16.4 Afwijking van de bouwregels
16.4.1 Het bevoegd gezag kan door middel van een omgevingsvergunning afwijken van het bepaalde in 16.2.1 onder a voor het bouwen van hoofdgebouwen buiten het bouwvlak met dien verstande dat:
-
a. alleen wordt afgeweken mits de afstand tot een achtergelegen perceelgrens tenminste 10 m bedraagt;
-
b. afgeweken wordt uitsluitend tot een maximale diepte van 12 m.

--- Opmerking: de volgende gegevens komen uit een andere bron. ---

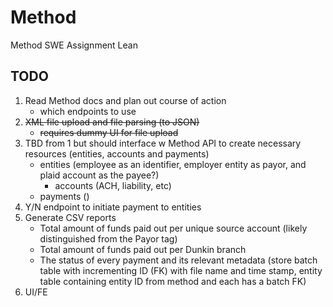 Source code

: # Method
Method SWE Assignment Lean

## TODO
1) Read Method docs and plan out course of action
    - which endpoints to use
2) ~~XML file upload and file parsing (to JSON)~~
    - ~~requires dummy UI for file upload~~
3) TBD from 1 but should interface w Method API to create necessary resources (entities, accounts and payments)
    - entities (employee as an identifier, employer entity as payor, and plaid account as the payee?)
      - accounts (ACH, liability, etc)
    - payments ()
4) Y/N endpoint to initiate payment to entities
5) Generate CSV reports
   - Total amount of funds paid out per unique source account (likely distinguished from the Payor tag)
   - Total amount of funds paid out per Dunkin branch
   - The status of every payment and its relevant metadata (store batch table with incrementing ID (FK) with file name and time stamp, entity table containing entity ID from method and each has a batch FK)
 6) UI/FE

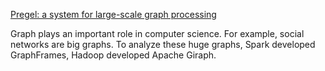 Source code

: [Pregel: a system for large-scale graph processing](https://dl.acm.org/citation.cfm?id=1807184)

Graph plays an important role in computer science. For example, social networks are big graphs. To analyze these huge graphs, Spark developed GraphFrames, Hadoop developed Apache Giraph.

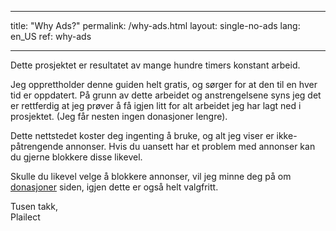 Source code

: * * *

title: "Why Ads?" permalink: /why-ads.html layout: single-no-ads lang: en_US ref: why-ads

* * *

Dette prosjektet er resultatet av mange hundre timers konstant arbeid.

Jeg opprettholder denne guiden helt gratis, og sørger for at den til en hver tid er oppdatert. På grunn av dette arbeidet og anstrengelsene syns jeg det er rettferdig at jeg prøver å få igjen litt for alt arbeidet jeg har lagt ned i prosjektet. (Jeg får nesten ingen donasjoner lengre).

Dette nettstedet koster deg ingenting å bruke, og alt jeg viser er ikke-påtrengende annonser. Hvis du uansett har et problem med annonser kan du gjerne blokkere disse likevel.

Skulle du likevel velge å blokkere annonser, vil jeg minne deg på om [donasjoner](donations) siden, igjen dette er også helt valgfritt.

Tusen takk,  
Plailect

16.4.2 Het bevoegd gezag kan door middel van een omgevingsvergunning afwijken van het bepaalde in 16.2.1 onder h en toestaan dat onderkeldering wordt toegestaan buiten het bouwvlak, met dien verstande dat:
-
a. per perceel maximaal 1 (niet overdekt) zwembad is toegestaan onder de volgende voorwaarden:
- het zwembad dient te worden gebouwd achter de achtergevel of het verlengde daarvan en op een afstand van ten minste 3 m van zijdelingse en achterste perceelgrens;
- het zwembad mag niet overdekt zijn, tenzij de regeling voor bijbehorende bouwwerken en/of overkappingen, als bedoeld in 16.2.2, in acht wordt genomen;
- het zwembad mag uitsluitend voor hobbymatig gebruik worden benut;
-
b. het oppervlak aan ondergrondse bouwwerken mag niet meer bedragen dan het toegestane oppervlak aan bouwwerken boven peil, vermeerderd met 15 m².

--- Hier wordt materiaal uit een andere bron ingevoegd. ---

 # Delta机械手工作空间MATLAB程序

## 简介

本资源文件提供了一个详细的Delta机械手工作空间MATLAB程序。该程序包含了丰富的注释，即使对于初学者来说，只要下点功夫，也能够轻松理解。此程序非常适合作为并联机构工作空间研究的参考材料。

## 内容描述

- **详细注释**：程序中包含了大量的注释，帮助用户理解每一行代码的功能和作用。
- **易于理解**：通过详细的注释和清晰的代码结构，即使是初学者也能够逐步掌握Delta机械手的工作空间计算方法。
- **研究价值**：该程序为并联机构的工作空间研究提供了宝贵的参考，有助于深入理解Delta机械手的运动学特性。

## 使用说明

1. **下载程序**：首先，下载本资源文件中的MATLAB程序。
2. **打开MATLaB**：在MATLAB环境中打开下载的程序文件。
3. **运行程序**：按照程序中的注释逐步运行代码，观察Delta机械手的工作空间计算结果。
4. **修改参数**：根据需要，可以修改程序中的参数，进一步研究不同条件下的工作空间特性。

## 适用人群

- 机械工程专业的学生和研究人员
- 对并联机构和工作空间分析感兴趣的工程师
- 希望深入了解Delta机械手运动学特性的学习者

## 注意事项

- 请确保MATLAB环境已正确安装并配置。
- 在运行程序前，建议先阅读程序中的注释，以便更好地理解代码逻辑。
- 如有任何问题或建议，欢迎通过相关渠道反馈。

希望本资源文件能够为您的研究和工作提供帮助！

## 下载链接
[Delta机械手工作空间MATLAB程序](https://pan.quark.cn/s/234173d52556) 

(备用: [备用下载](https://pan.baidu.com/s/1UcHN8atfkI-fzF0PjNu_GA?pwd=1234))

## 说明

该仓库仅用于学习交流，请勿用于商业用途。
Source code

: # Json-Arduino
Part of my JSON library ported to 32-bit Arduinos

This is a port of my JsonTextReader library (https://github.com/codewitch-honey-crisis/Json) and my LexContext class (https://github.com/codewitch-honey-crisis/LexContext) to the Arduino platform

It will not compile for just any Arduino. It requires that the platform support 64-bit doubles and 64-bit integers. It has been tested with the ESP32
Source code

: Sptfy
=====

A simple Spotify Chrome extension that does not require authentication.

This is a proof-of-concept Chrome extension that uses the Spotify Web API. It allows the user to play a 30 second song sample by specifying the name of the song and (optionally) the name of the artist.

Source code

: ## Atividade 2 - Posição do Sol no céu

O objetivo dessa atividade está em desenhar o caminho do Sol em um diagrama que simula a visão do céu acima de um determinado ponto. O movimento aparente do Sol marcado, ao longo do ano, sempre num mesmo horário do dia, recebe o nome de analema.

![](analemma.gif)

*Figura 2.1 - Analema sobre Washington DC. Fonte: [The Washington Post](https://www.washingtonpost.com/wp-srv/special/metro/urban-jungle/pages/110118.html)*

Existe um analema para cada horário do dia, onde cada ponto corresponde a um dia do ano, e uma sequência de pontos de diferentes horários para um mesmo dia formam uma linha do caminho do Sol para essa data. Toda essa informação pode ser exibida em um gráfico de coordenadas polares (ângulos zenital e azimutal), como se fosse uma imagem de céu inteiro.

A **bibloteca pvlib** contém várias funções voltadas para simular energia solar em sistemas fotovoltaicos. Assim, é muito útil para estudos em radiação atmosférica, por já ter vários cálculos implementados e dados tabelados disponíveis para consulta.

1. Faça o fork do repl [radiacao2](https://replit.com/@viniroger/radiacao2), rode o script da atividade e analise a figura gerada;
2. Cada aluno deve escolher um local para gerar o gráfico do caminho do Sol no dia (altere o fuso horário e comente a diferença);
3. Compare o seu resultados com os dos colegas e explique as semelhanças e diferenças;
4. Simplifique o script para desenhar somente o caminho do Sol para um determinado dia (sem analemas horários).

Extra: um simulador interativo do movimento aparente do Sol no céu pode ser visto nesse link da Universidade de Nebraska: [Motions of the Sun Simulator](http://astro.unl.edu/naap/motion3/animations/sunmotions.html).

16.5 Specifieke gebruiksregels
Tot een strijdig gebruik van gronden en bouwwerken als bedoeld in artikel 20 wordt in elk geval gerekend het gebruik voor:
-
a. permanente of tijdelijke bewoning, voor zover het vrijstaande bijbehorende bouwwerken betreft;
-
b. seksinrichtingen;
-
c. dakterrassen.
16.6 Afwijking van de gebruiksregels
Het bevoegd gezag kan door middel van een omgevingsvergunning afwijken van het bepaalde in 16.1 voor het uitoefenen van een huis verbonden beroep of een kleinschalige bedrijfsmatige activiteit met een oppervlakte tot 100 m², met dien verstande dat:
-
a. de woonfunctie in overwegende mate behouden blijft;
-
b. bedoeld gebruik geen hinder voor het woonmilieu mag opleveren en geen onevenredige afbreuk mag doen aan het woonkarakter van de wijk of buurt;
-
c. het niet betreft zodanig verkeersaantrekkende activiteiten die kunnen leiden tot een nadelige beïnvloeding van de normale afwikkeling van het verkeer dan wel tot een onevenredige parkeerdruk op de openbare ruimten;
-
d. maximaal 25% van het vloeroppervlak van het hoofdgebouw ten behoeve van beroeps- en bedrijfsmatige activiteiten in gebruik mag zijn, zulks met een absoluut maximum van 100 m².